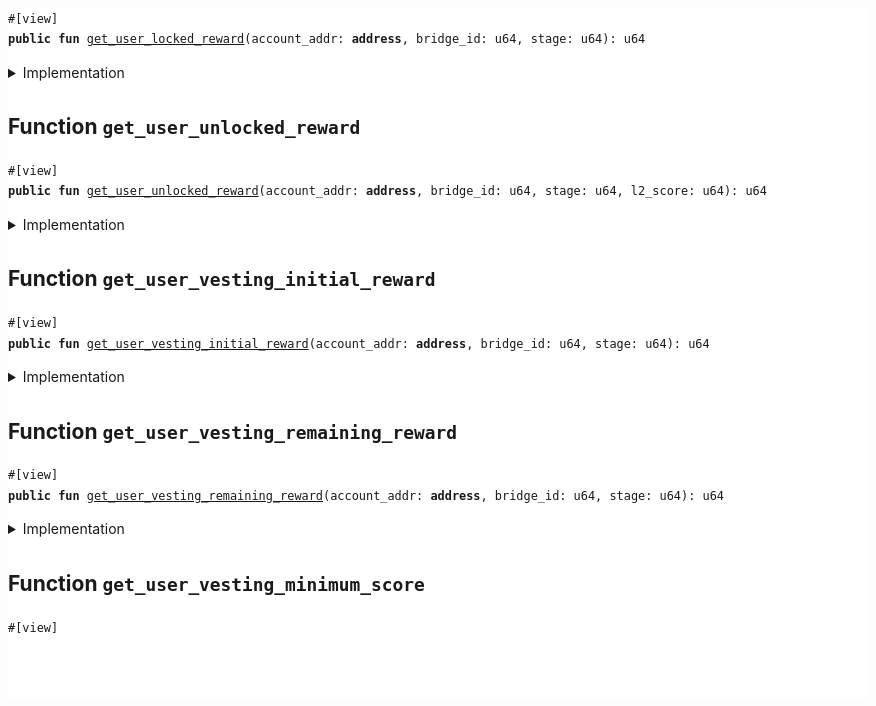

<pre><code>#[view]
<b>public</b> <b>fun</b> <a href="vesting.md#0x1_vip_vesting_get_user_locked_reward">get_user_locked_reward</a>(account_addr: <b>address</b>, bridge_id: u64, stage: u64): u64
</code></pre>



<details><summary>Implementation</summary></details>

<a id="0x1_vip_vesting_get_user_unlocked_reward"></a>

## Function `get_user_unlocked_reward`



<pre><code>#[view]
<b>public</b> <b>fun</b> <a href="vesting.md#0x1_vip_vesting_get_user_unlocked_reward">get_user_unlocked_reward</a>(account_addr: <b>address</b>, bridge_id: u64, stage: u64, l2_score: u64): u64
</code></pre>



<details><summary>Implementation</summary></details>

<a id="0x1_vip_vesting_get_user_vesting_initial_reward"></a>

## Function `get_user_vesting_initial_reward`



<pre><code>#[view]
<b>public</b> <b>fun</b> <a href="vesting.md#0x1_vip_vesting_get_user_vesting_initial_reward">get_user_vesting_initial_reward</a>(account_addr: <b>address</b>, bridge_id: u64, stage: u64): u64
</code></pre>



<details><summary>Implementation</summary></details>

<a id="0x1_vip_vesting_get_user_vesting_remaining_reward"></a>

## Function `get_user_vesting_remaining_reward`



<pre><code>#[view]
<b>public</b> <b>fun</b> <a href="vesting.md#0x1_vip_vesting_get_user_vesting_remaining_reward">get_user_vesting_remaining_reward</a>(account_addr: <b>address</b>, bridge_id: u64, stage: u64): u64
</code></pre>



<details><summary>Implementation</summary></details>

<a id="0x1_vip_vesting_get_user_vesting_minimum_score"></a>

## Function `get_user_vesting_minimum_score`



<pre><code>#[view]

...

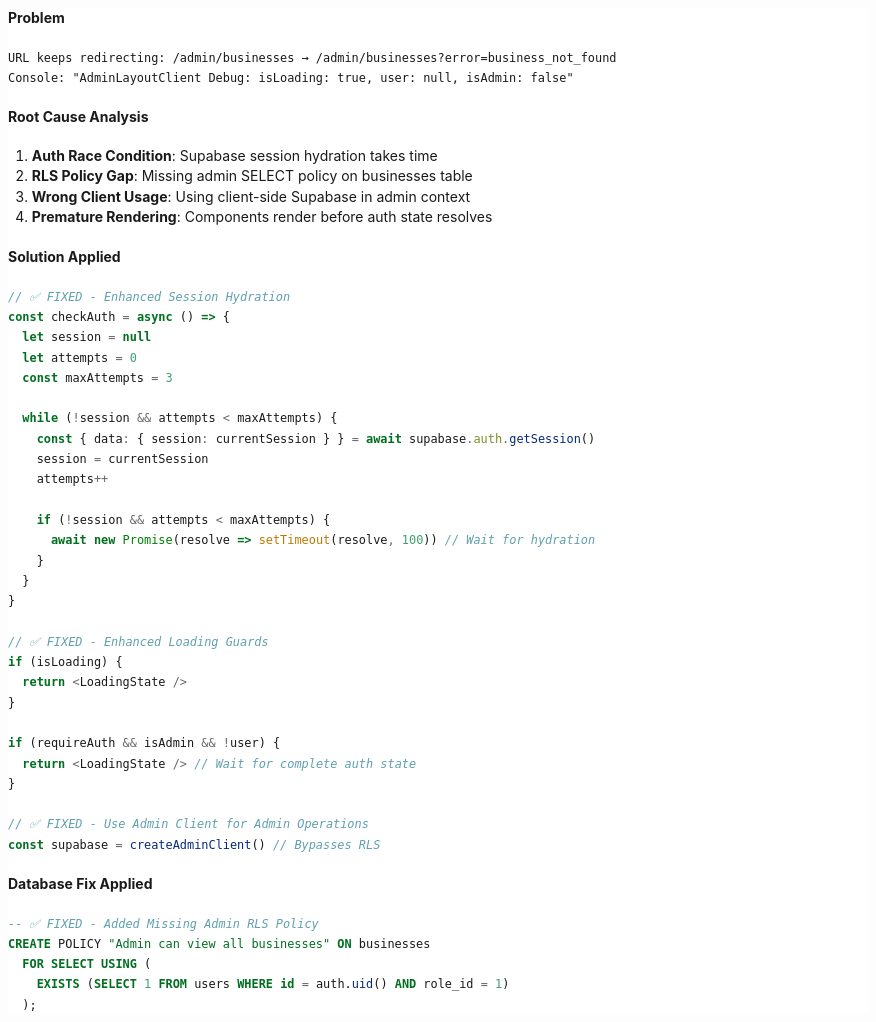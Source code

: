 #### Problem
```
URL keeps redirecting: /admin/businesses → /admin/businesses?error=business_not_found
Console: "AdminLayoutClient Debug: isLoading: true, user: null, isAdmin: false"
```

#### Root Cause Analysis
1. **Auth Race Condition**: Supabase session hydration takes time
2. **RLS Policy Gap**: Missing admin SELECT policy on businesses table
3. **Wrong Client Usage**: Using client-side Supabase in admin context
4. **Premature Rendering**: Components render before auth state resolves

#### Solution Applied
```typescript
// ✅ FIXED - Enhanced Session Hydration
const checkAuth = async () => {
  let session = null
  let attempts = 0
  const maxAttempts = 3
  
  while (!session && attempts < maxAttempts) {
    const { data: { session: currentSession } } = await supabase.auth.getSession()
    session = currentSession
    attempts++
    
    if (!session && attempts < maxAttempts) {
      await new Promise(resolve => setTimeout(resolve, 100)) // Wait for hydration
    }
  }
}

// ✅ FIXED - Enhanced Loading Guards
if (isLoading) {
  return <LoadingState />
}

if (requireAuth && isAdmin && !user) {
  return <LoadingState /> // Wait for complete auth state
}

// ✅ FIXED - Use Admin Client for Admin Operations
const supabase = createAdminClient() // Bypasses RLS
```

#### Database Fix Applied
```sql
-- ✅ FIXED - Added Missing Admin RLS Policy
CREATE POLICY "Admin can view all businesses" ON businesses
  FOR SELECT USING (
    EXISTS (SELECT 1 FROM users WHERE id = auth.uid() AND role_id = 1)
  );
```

◆ Task to carry out
Scan the records above for the word "stage" and return every line where it occurs.

◆ Answer section
<b>public</b> <b>fun</b> <a href="vesting.md#0x1_vip_vesting_get_user_locked_reward">get_user_locked_reward</a>(account_addr: <b>address</b>, bridge_id: u64, stage: u64): u64
<b>public</b> <b>fun</b> <a href="vesting.md#0x1_vip_vesting_get_user_unlocked_reward">get_user_unlocked_reward</a>(account_addr: <b>address</b>, bridge_id: u64, stage: u64, l2_score: u64): u64
<b>public</b> <b>fun</b> <a href="vesting.md#0x1_vip_vesting_get_user_vesting_initial_reward">get_user_vesting_initial_reward</a>(account_addr: <b>address</b>, bridge_id: u64, stage: u64): u64
<b>public</b> <b>fun</b> <a href="vesting.md#0x1_vip_vesting_get_user_vesting_remaining_reward">get_user_vesting_remaining_reward</a>(account_addr: <b>address</b>, bridge_id: u64, stage: u64): u64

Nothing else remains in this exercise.